This month has already been a lesson in flexibility and humility. We live in a compound, and though we can go outside in the daylight, we are cautioned about the danger daily. An election just happened and it didn’t go well in the people’s minds. We have an armed guard named Roy at the compound now, never without his shotgun. We hear the sounds of gunfire and sometimes explosions every night that one of the workers said was for “protection.”
We live in a nice house but water is not consistent and we have rats. We even caught one and named it “Willow” before releasing him miles from our house.

We have no idea what we are doing each day, and the people we are working with are not forthright in their conversation or friendship. But we are learning our lessons and taking our challenges with some grace and creativity.
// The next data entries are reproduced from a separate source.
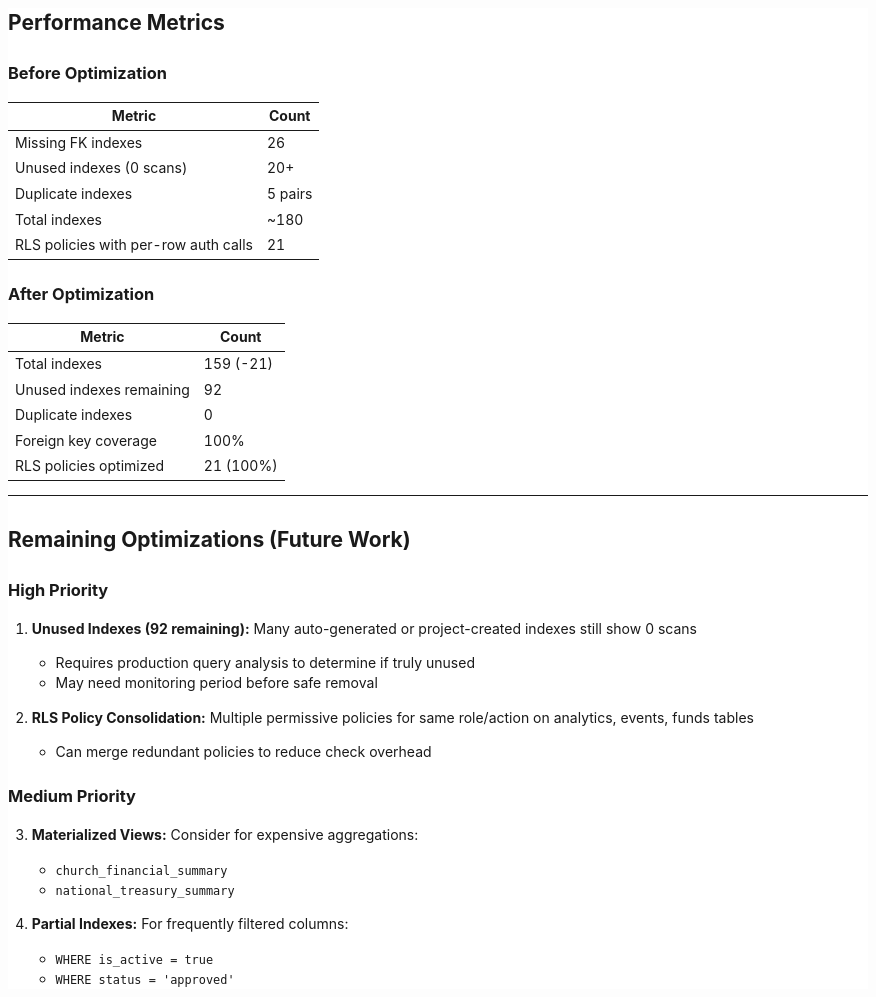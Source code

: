
## Performance Metrics

### Before Optimization
| Metric | Count |
|--------|-------|
| Missing FK indexes | 26 |
| Unused indexes (0 scans) | 20+ |
| Duplicate indexes | 5 pairs |
| Total indexes | ~180 |
| RLS policies with per-row auth calls | 21 |

### After Optimization
| Metric | Count |
|--------|-------|
| Total indexes | 159 (-21) |
| Unused indexes remaining | 92 |
| Duplicate indexes | 0 |
| Foreign key coverage | 100% |
| RLS policies optimized | 21 (100%) |

---

## Remaining Optimizations (Future Work)

### High Priority
1. **Unused Indexes (92 remaining):** Many auto-generated or project-created indexes still show 0 scans
   - Requires production query analysis to determine if truly unused
   - May need monitoring period before safe removal

2. **RLS Policy Consolidation:** Multiple permissive policies for same role/action on analytics, events, funds tables
   - Can merge redundant policies to reduce check overhead

### Medium Priority
3. **Materialized Views:** Consider for expensive aggregations:
   - `church_financial_summary`
   - `national_treasury_summary`

4. **Partial Indexes:** For frequently filtered columns:
   - `WHERE is_active = true`
   - `WHERE status = 'approved'`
Tonight we just discussed how we could better break down some cultural and work barriers and show the people around us that we care for them.
But I don’t want to learn these lessons and forget them when the race ends.
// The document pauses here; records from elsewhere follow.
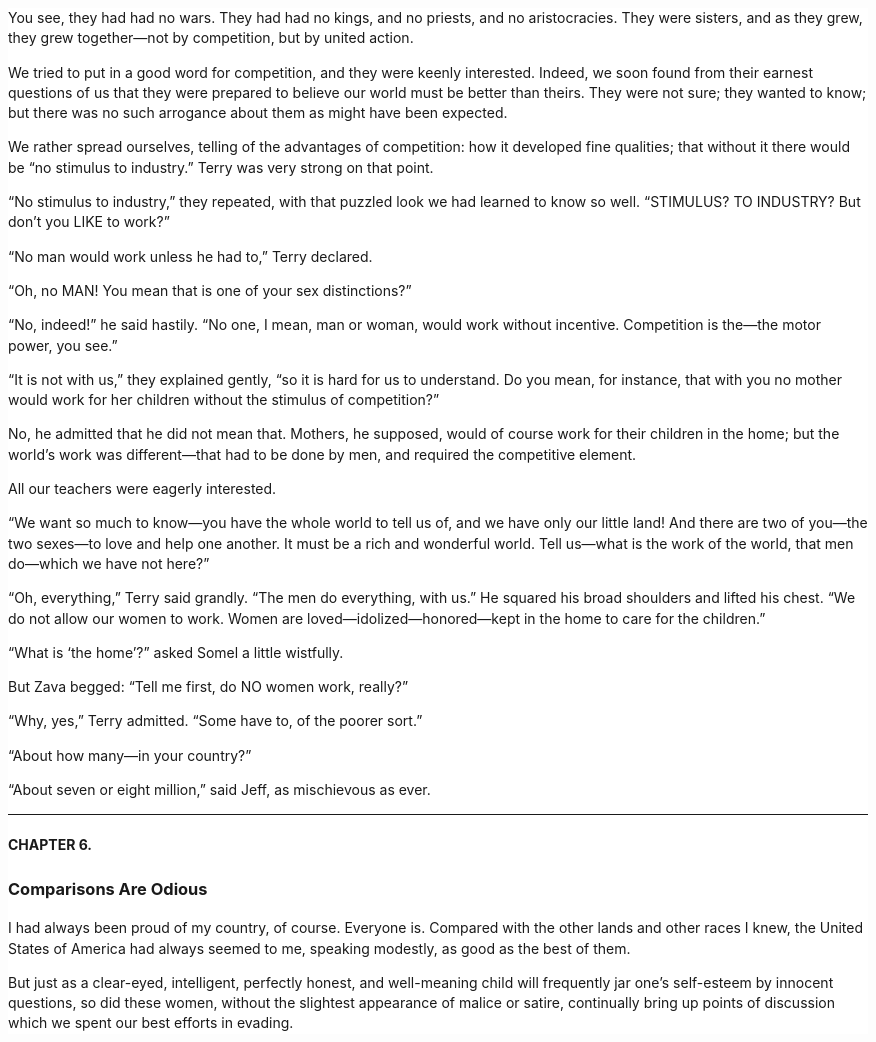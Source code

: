 You see, they had had no wars. They had had no kings, and no priests, and no aristocracies. They were sisters, and as they grew, they grew together—not by competition, but by united action.

We tried to put in a good word for competition, and they were keenly interested. Indeed, we soon found from their earnest questions of us that they were prepared to believe our world must be better than theirs. They were not sure; they wanted to know; but there was no such arrogance about them as might have been expected.

We rather spread ourselves, telling of the advantages of competition: how it developed fine qualities; that without it there would be “no stimulus to industry.” Terry was very strong on that point.

“No stimulus to industry,” they repeated, with that puzzled look we had learned to know so well. “STIMULUS? TO INDUSTRY? But don’t you LIKE to work?”

“No man would work unless he had to,” Terry declared.

“Oh, no MAN! You mean that is one of your sex distinctions?”

“No, indeed!” he said hastily. “No one, I mean, man or woman, would work without incentive. Competition is the—the motor power, you see.”

“It is not with us,” they explained gently, “so it is hard for us to understand. Do you mean, for instance, that with you no mother would work for her children without the stimulus of competition?”

No, he admitted that he did not mean that. Mothers, he supposed, would of course work for their children in the home; but the world’s work was different—that had to be done by men, and required the competitive element.

All our teachers were eagerly interested.

“We want so much to know—you have the whole world to tell us of, and we have only our little land! And there are two of you—the two sexes—to love and help one another. It must be a rich and wonderful world. Tell us—what is the work of the world, that men do—which we have not here?”

“Oh, everything,” Terry said grandly. “The men do everything, with us.” He squared his broad shoulders and lifted his chest. “We do not allow our women to work. Women are loved—idolized—honored—kept in the home to care for the children.”

“What is ‘the home’?” asked Somel a little wistfully.

But Zava begged: “Tell me first, do NO women work, really?”

“Why, yes,” Terry admitted. “Some have to, of the poorer sort.”

“About how many—in your country?”

“About seven or eight million,” said Jeff, as mischievous as ever.

---

#### CHAPTER 6. 

### Comparisons Are Odious

I had always been proud of my country, of course. Everyone is. Compared with the other lands and other races I knew, the United States of America had always seemed to me, speaking modestly, as good as the best of them.

But just as a clear-eyed, intelligent, perfectly honest, and well-meaning child will frequently jar one’s self-esteem by innocent questions, so did these women, without the slightest appearance of malice or satire, continually bring up points of discussion which we spent our best efforts in evading.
I don’t want to feel like I crammed for a very long and hard test, only to forget the information when I don’t think it is useful anymore in my life. My prayer is that what God has done to me, through me, and taught me on this race will take a deep, deep root. And will only continue growing.
And that I will have the grace and wisdom to recognize that in the times when I fail to remember what I was taught–when I forget who He is and who I am in Him–that it is not me taking steps back in my journey.
His good work in me has taken root.
And the root might simply be snagged on a rock in the depths of the dirt,
right before the stone breaks apart,
under the pressure of the persistent, indomitable vine.
Thank you all for your prayers. Please continue to pray for me and my team!